ChAMP甲基化芯片分析官方流程学习

ChAMP(Chip Analysis Methylation Pipeline)是一个用于Illumina 450K和850K DNA甲基化芯片数据分析的R包。它是一个全面的工具包，可以从数据预处理到差异甲基化分析和功能注释提供一站式解决方案。它特别适用于甲基化数据的批处理分析和高通量研究。

1. ChAMP 包专为分析 Illumina Methylation BeadArray 数据（包括 EPIC (860k芯片) 和 450k 芯片）而设计，提供了一整套整合当前 450k 和 EPIC 分析方法的工作流程。它支持多种不同的数据输入方式，例如来自 .idat 文件或 Beta 值矩阵的数据，并提供全面的质量控制分析工具（如质量控制图）。
2. ChAMP 包含多种探针校正方法，包括 SWAN（Type-2 探针校正方法）、基于峰值的校正（PBC）和 BMIQ（默认选择）。
3. 此外，ChAMP 集成了 minfi 包中广泛使用的功能归一化（Functional Normalization, FN）方法，并支持奇异值分解（Singular Value Decomposition, SVD）以深入分析批次效应。此外，ChAMP 使用 ComBat 方法校正多种批次效应，并可通过 RefbaseEWAS 调整细胞类型的异质性。
4. ChAMP 还包含推断拷贝数变异（CNV）的功能，可用于 450k 和 EPIC 数据的分析。在差异甲基化区域（DMR）的检测中，ChAMP 提供了一种新的 Probe Lasso 方法，此外还保留了传统的 DMR 检测方法（如 Bumphunter 和 DMRcate）。对于需要检测差异甲基化区块（Differentially Methylated Blocks, DMB）的用户，ChAMP 的新版本引入了专门的功能来支持这一分析。
5. 基因集合富集分析（Gene Set Enrichment Analysis, GSEA）也可以通过 ChAMP 实现，新版本中还加入了校正探针分布不均导致偏倚的方法。此外，新版本的 ChAMP 集成了 FEM 包，该包可以在用户定义的基因网络模块中推断不同表型之间的差异甲基化基因。

1. 蓝色功能模块主要用于甲基化数据的预处理，包括数据加载、标准化、质量控制检查等步骤。
2. 红色功能模块用于生成分析结果，包括差异甲基化位点（DMPs）、差异甲基化区域（DMRs）、差异甲基化区块（Differentially Methylated Blocks）以及通过 FEM 包衍生的差异甲基化基因模块检测方法（EpiMod，R包作者说目前不可用）和通路富集分析结果等。
3. 黄色功能模块提供数据集和分析结果的图形用户界面（GUI）交互功能，便于用户直观地操作和查看分析结果。

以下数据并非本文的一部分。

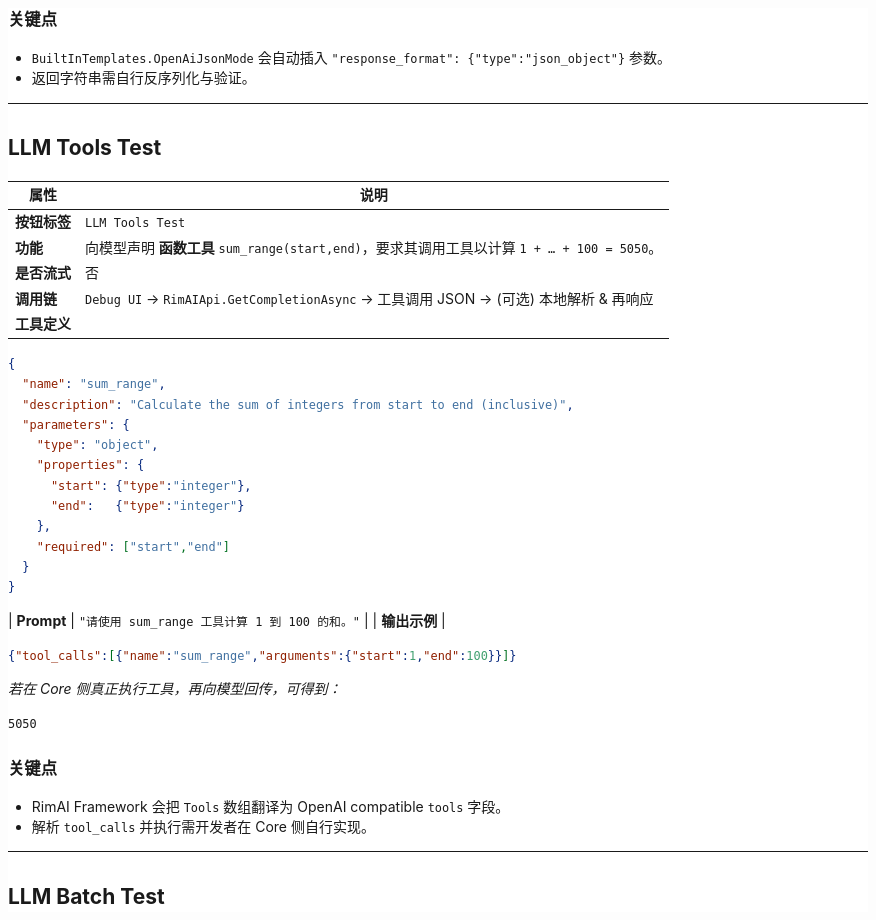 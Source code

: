 ### 关键点
* `BuiltInTemplates.OpenAiJsonMode` 会自动插入 `"response_format": {"type":"json_object"}` 参数。  
* 返回字符串需自行反序列化与验证。

---

## LLM Tools Test

| 属性 | 说明 |
|------|------|
| **按钮标签** | `LLM Tools Test` |
| **功能** | 向模型声明 **函数工具** `sum_range(start,end)`，要求其调用工具以计算 `1 + … + 100 = 5050`。|
| **是否流式** | 否 |
| **调用链** | `Debug UI` → `RimAIApi.GetCompletionAsync` → 工具调用 JSON → (可选) 本地解析 & 再响应 |
| **工具定义** |
```json
{
  "name": "sum_range",
  "description": "Calculate the sum of integers from start to end (inclusive)",
  "parameters": {
    "type": "object",
    "properties": {
      "start": {"type":"integer"},
      "end":   {"type":"integer"}
    },
    "required": ["start","end"]
  }
}
```

| **Prompt** | `"请使用 sum_range 工具计算 1 到 100 的和。"` |
| **输出示例** |
```json
{"tool_calls":[{"name":"sum_range","arguments":{"start":1,"end":100}}]}
```
*若在 Core 侧真正执行工具，再向模型回传，可得到：*
```
5050
```

### 关键点
* RimAI Framework 会把 `Tools` 数组翻译为 OpenAI compatible `tools` 字段。  
* 解析 `tool_calls` 并执行需开发者在 Core 侧自行实现。

---

## LLM Batch Test
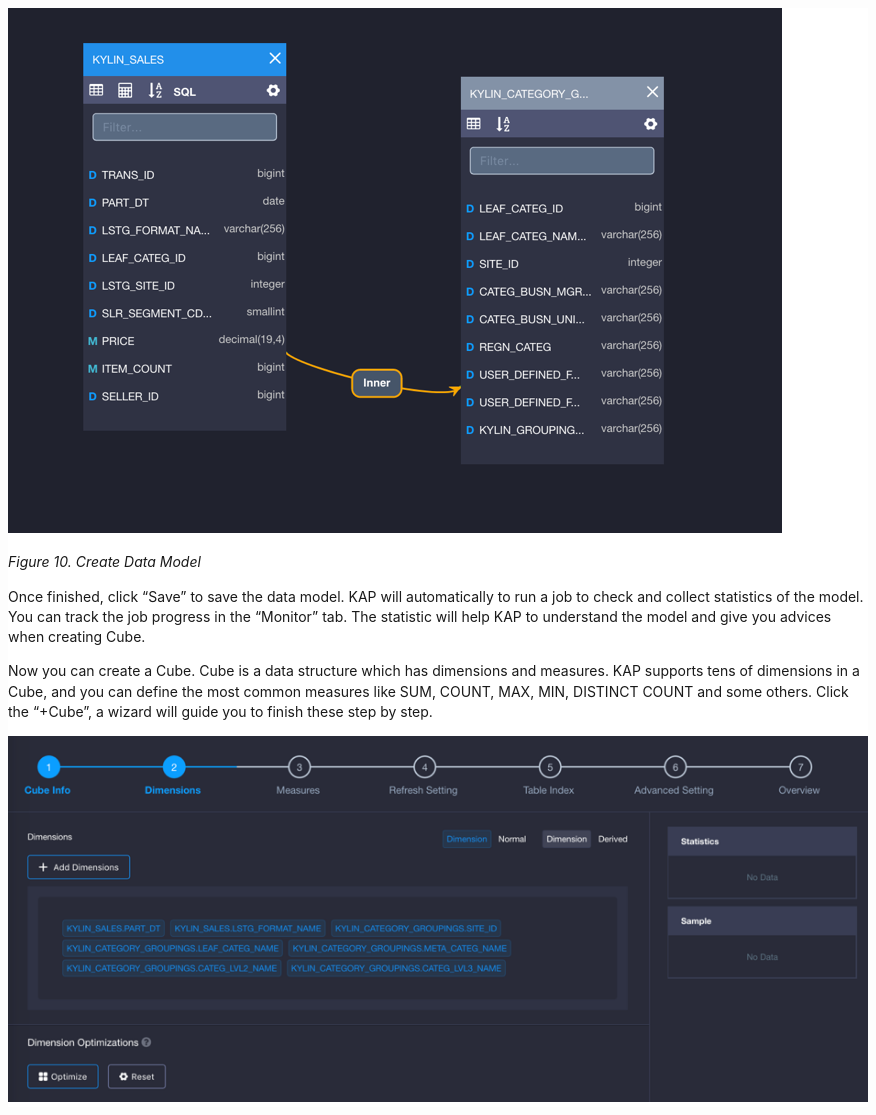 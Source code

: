 ![data_model](images/data_model.png)

*Figure 10. Create Data Model*

Once finished, click “Save” to save the data model. KAP will automatically to run a job to check and collect statistics of the model. You can track the job progress in the “Monitor” tab. The statistic will help KAP to understand the model and give you advices when creating Cube.

Now you can create a Cube. Cube is a data structure which has dimensions and measures. KAP supports tens of dimensions in a Cube, and you can define the most common measures like SUM, COUNT, MAX, MIN, DISTINCT COUNT and some others. Click the “+Cube”, a wizard will guide you to finish these step by step.

![cube_create](images/cube_create.png)
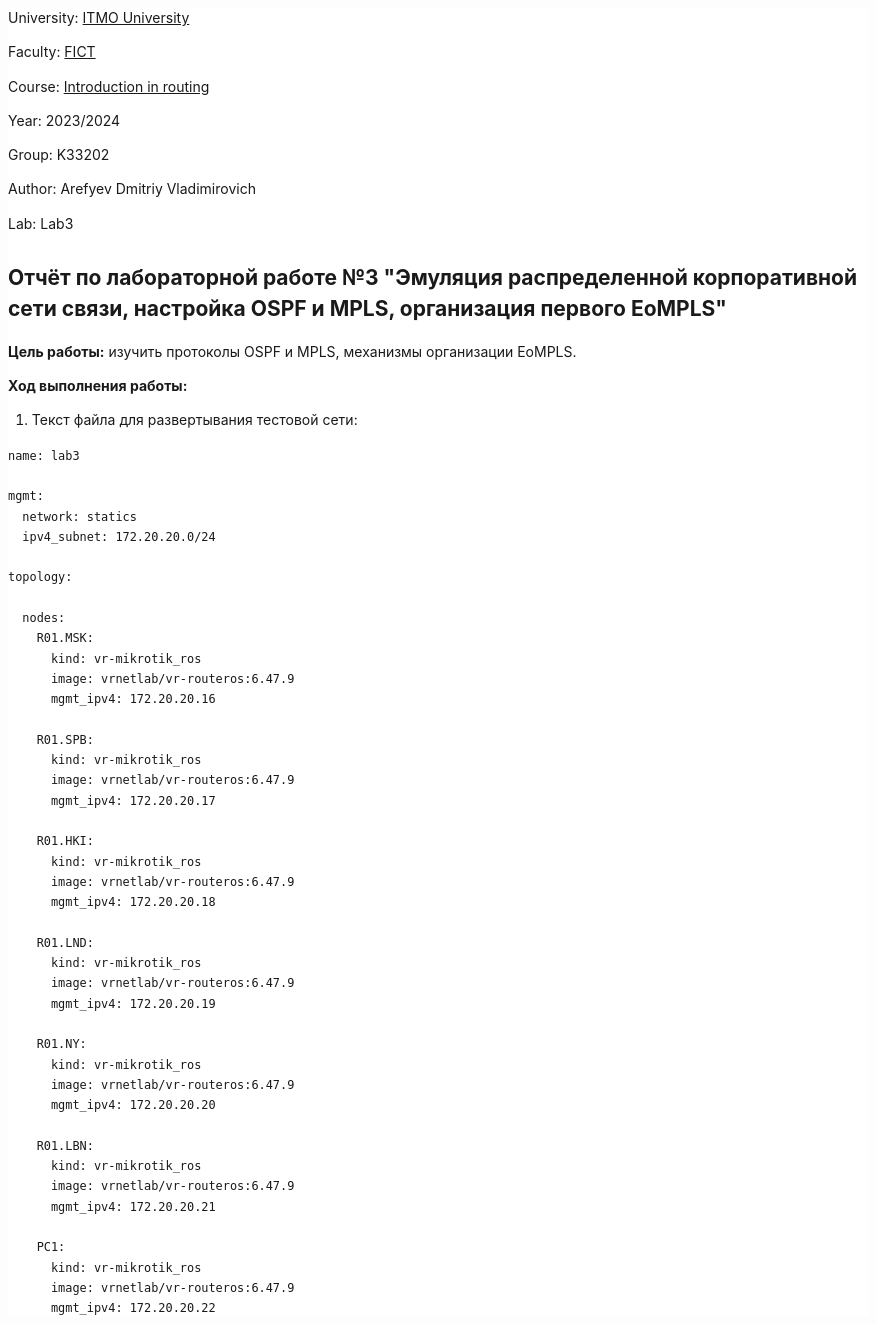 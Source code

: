 University: [ITMO University](https://itmo.ru/ru/)

Faculty: [FICT](https://fict.itmo.ru)

Course: [Introduction in routing](https://github.com/itmo-ict-faculty/introduction-in-routing)

Year: 2023/2024

Group: K33202

Author: Arefyev Dmitriy Vladimirovich

Lab: Lab3

## Отчёт по лабораторной работе №3 "Эмуляция распределенной корпоративной сети связи, настройка OSPF и MPLS, организация первого EoMPLS"

**Цель работы:** изучить протоколы OSPF и MPLS, механизмы организации EoMPLS. 

**Ход выполнения работы:**

1. Текст файла для развертывания тестовой сети:

```
name: lab3

mgmt:
  network: statics
  ipv4_subnet: 172.20.20.0/24

topology:

  nodes:
    R01.MSK:
      kind: vr-mikrotik_ros
      image: vrnetlab/vr-routeros:6.47.9
      mgmt_ipv4: 172.20.20.16

    R01.SPB:
      kind: vr-mikrotik_ros
      image: vrnetlab/vr-routeros:6.47.9
      mgmt_ipv4: 172.20.20.17

    R01.HKI:
      kind: vr-mikrotik_ros
      image: vrnetlab/vr-routeros:6.47.9
      mgmt_ipv4: 172.20.20.18

    R01.LND:
      kind: vr-mikrotik_ros
      image: vrnetlab/vr-routeros:6.47.9
      mgmt_ipv4: 172.20.20.19

    R01.NY:
      kind: vr-mikrotik_ros
      image: vrnetlab/vr-routeros:6.47.9
      mgmt_ipv4: 172.20.20.20

    R01.LBN:
      kind: vr-mikrotik_ros
      image: vrnetlab/vr-routeros:6.47.9
      mgmt_ipv4: 172.20.20.21

    PC1:
      kind: vr-mikrotik_ros
      image: vrnetlab/vr-routeros:6.47.9
      mgmt_ipv4: 172.20.20.22
```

目前ChAMP不仅可以分析原始.idat文件，也可以仅对甲基化beta矩阵和相应的表型进行分析。

分析步骤

1.导入

ChAMP安装可能会有很多问题，不过耐心安装就能解决。

rm(list = ls())   
options(stringsAsFactors = F)
library("ChAMP")

2.官方测试数据

环境中增加5个数据：Anno，hm450.manifest.hg19, multi.hit, myLoad, probe.features

# 450k 肺肿瘤数据集包含8个样本,4个肺肿瘤样本(T)和4个对照样本(C)。
testDir=system.file("extdata",package="ChAMPdata")
myLoad <- champ.load(testDir,arraytype="450K")

# EPIC仿真数据
# data(EPICSimData)

其中myLoad文件整合了beta值和表型信息，其中表型信息的列名是需要借鉴的，因为后续我们可能需要按照这个命名方式来创建自己数据的表型文件。

3.Full Pipeline

完整的流程可以通过一个命令运行（基本不会这么用的。。）

champ.process(directory = testDir)

4.分开步骤

# filter中不需要输入内容，应该是自动检测了是否存在全局变量myImport？
myImport <- champ.import(testDir)
myLoad <- champ.filter()

1. 首先，过滤检测p值（默认值 > 0.01）超标的探针。检测p值存储在.idat文件中，champ.import会读取这些信息并将其转换为数据框。如果某个探针的p值高于0.01，则认为该探针失败（failed probe）。系统会在屏幕上输出一个failedSamples结果，显示每个样本中失败探针的比例。如果某些样本的失败探针比例较高（> 0.1），建议从分析中移除该样本并重新运行。研究发现，在许多情况下，大数据集中仅有一到两个样本因不合格而被排除，这些样本可能有70%甚至80%的探针失败。如果仅对探针进行过滤，则约80%的探针会被屏蔽。因此，ChAMP开发了一个新的过滤系统，用于同时评估样本和探针质量。如果某个样本的失败探针比例超过特定阈值（默认值=0.1），则会移除该样本，并对剩余样本进行探针过滤。样本和探针的阈值可通过参数SampleCutoff和ProbeCutoff分别控制。
2. 其次，ChAMP 会过滤在至少5%的样本中具有少于3个beads的探针。此默认设置可通过参数filterBeads更改，或者通过参数beadCutoff调整频率。
3. 第三，ChAMP 默认会过滤所有非CpG探针。
4. 第四，默认情况下，ChAMP 会过滤所有与SNP相关的探针。SNP列表来源于Zhou等人在2016年发表的《Nucleic Acids Research》文章。如果已知数据来源的人群，可通过设置population参数选择特定人群进行过滤；否则，ChAMP 将使用Zhou提供的一般推荐探针列表进行过滤。
5. 第五，默认设置下，ChAMP 会过滤所有多位点探针（multi-hit probes）。多位点探针列表来源于Nordlund等人在2013年发表的《Genome Biology》文章。
6. 第六，ChAMP 会过滤位于X染色体和Y染色体上的探针。这也是默认设置，但用户可以通过参数filterXY更改。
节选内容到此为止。